If you’re interested in geology, you may wish to read the article titled Basic Geology of the Beavercreek Farm Area.  From that article:

The farm is located on the edge of a plateau, at the contact between Canemah Basalt (shown as Tbc on the geologic map) and Troutdale Formation sedimentary rocks (shown as Tt on the map). The higher hills near the farm are composed of Beaver Creek Basaltic Andesite (Tbb on the map).

The rounded boulders we are finding appear to be a fine-grained felsic rock but at this time we have no additional information about them.  We’ve recently observed similar boulders uncovered during construction near the Beavercreek post office and at Clackamas Community College in Oregon City.  If you’re a geologist and you know some of the history of these boulders, please contact us.

Soils in the area impacted by construction are mapped as Jory silty clay loam, part of the Jory series.

Stormwater retention pond

19March2019 – Location of stormwater outfall line, looking north

The vegetated stormwater retention pond will be located near the grove of Douglas fir trees southwest of the building.  The engineered design called for a line buried four-feet deep to an overflow collection box.  That line goes through the grove of trees.  We discovered that the ground under the trees is extremely rocky.  (This fits with what we’ve learned elsewhere on the property: the deeper we go, the more rock we encounter.)

3April2019 – Logs for future barn repairs

The original plan called for using an air spade to surgically cut the trench for the pipeline, allowing us to work around existing tree roots.  With the amount of rock we encountered, that idea would no longer work.  We had to remove additional trees in order to get an excavator into the tree grove so that the trench could be dug.

We are keeping the logs, hoping to have them custom milled to produce materials we can use at the farm, including beams and boards for future repairs to the old wooden barn.  It is likely the barn was originally constructed from trees found on site, so this gives us another way to honor the past and to complete a satisfying circle by using the trees grown on site for barn repairs.

Planting berms along Beavercreek Road

4April2019 – Landscaping windrow along Beavercreek Road is growing

Another cost-saving measure was reducing the amount of excavated material disposed of offsite.  Instead of paying to move and dispose of that material somewhere else, we are placing it along the north edge of the fields near Beavercreek Road.  It will be shaped into a long, continuous, rounded mound of soil.

Later, we’ll plant shrubs and flowering plants in those berms to help reduce the visual impact and to provide food for pollinator species.  This will be one of the demonstrations of conservation practices planned for the farm.  We have not yet created a planting plan for the berms.

The berms should also provide a safer situation for everyone if an uncontrolled vehicle leaves the roadway.
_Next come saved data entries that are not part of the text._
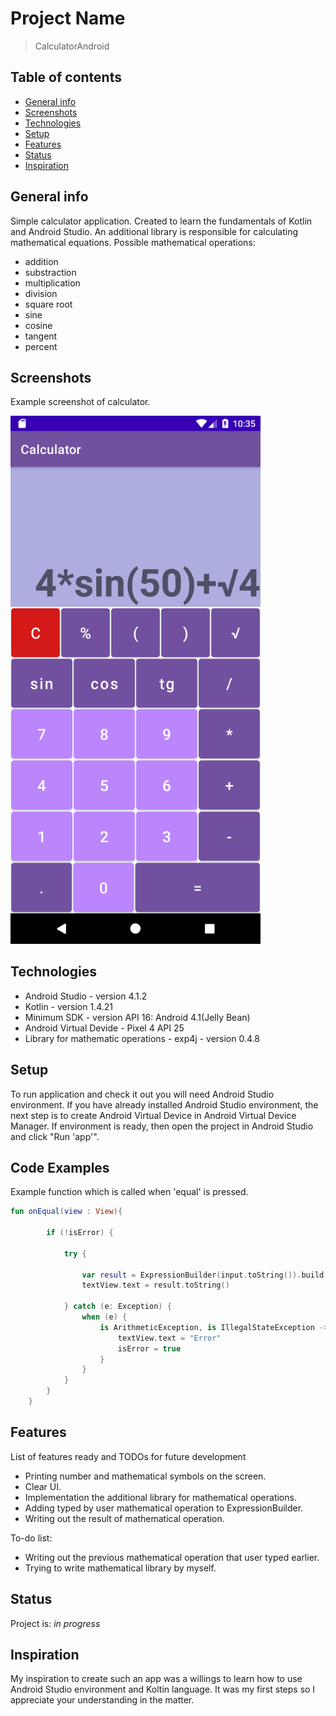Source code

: # Project Name
> CalculatorAndroid

## Table of contents
* [General info](#general-info)
* [Screenshots](#screenshots)
* [Technologies](#technologies)
* [Setup](#setup)
* [Features](#features)
* [Status](#status)
* [Inspiration](#inspiration)


## General info
Simple calculator application. Created to learn the fundamentals of Kotlin and Android Studio.
An additional library is responsible for calculating mathematical equations.
Possible mathematical operations:
- addition 
- substraction
- multiplication
- division
- square root
- sine
- cosine
- tangent
- percent

## Screenshots
Example screenshot of calculator.

<img src=./img/screenshot1.png width="400" >


## Technologies
* Android Studio - version 4.1.2
* Kotlin - version 1.4.21
* Minimum SDK - version API 16: Android 4.1(Jelly Bean)
* Android Virtual Devide - Pixel 4 API 25
* Library for mathematic operations - exp4j - version 0.4.8 

## Setup
To run application and check it out you will need Android Studio environment. If you have already installed Android Studio environment,
the next step is to create Android Virtual Device in Android Virtual Device Manager. 
If environment is ready, then open the project in Android Studio and click "Run 'app'". 

## Code Examples
Example function which is called when 'equal' is pressed.
```Kotlin
fun onEqual(view : View){

        if (!isError) {

            try {

                var result = ExpressionBuilder(input.toString()).build().evaluate()
                textView.text = result.toString()

            } catch (e: Exception) {
                when (e) {
                    is ArithmeticException, is IllegalStateException -> {
                        textView.text = "Error"
                        isError = true
                    }
                }
            }
        }
    }
```

## Features
List of features ready and TODOs for future development
* Printing number and mathematical symbols on the screen.
* Clear UI.
* Implementation the additional library for mathematical operations.
* Adding typed by user mathematical operation to ExpressionBuilder.
* Writing out the result of mathematical operation.



To-do list:
* Writing out the previous mathematical operation that user typed earlier.
* Trying to write mathematical library by myself.

## Status
Project is: _in progress_

## Inspiration
My inspiration to create such an app was a willings to learn how to use Android Studio environment and Koltin language.
It was my first steps so I appreciate your understanding in the matter.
We are close to wrapping up the final financing package for the project.  As a tax-supported local government, the District is able to obtain financing of the entire amount at a 2.91% fixed interest rate for 15 years, with an additional five years at a variable rate.  The underlying property is not pledged as collateral; instead, we are pledging the full faith and credit of the District to guarantee loan payments.  That means that this debt comes before other operating costs and investments of the District.  We expect to close the financing package at the end of April with funds flowing to the District’s account around the first of May.


We expect to be moving furniture and boxes into the new facility around Thanksgiving!  If everything proceeds smoothly, it could be earlier.  You will certainly see us start using the facility on a regular basis by Christmas 2019.

Open house

We are talking about having a Pie Day for the community on Saturday, March 14, 2020, with pie served all day.  That is less than one year away!  (Those of you with a mathematical bent may recognize that March 14 is also Pi Day!)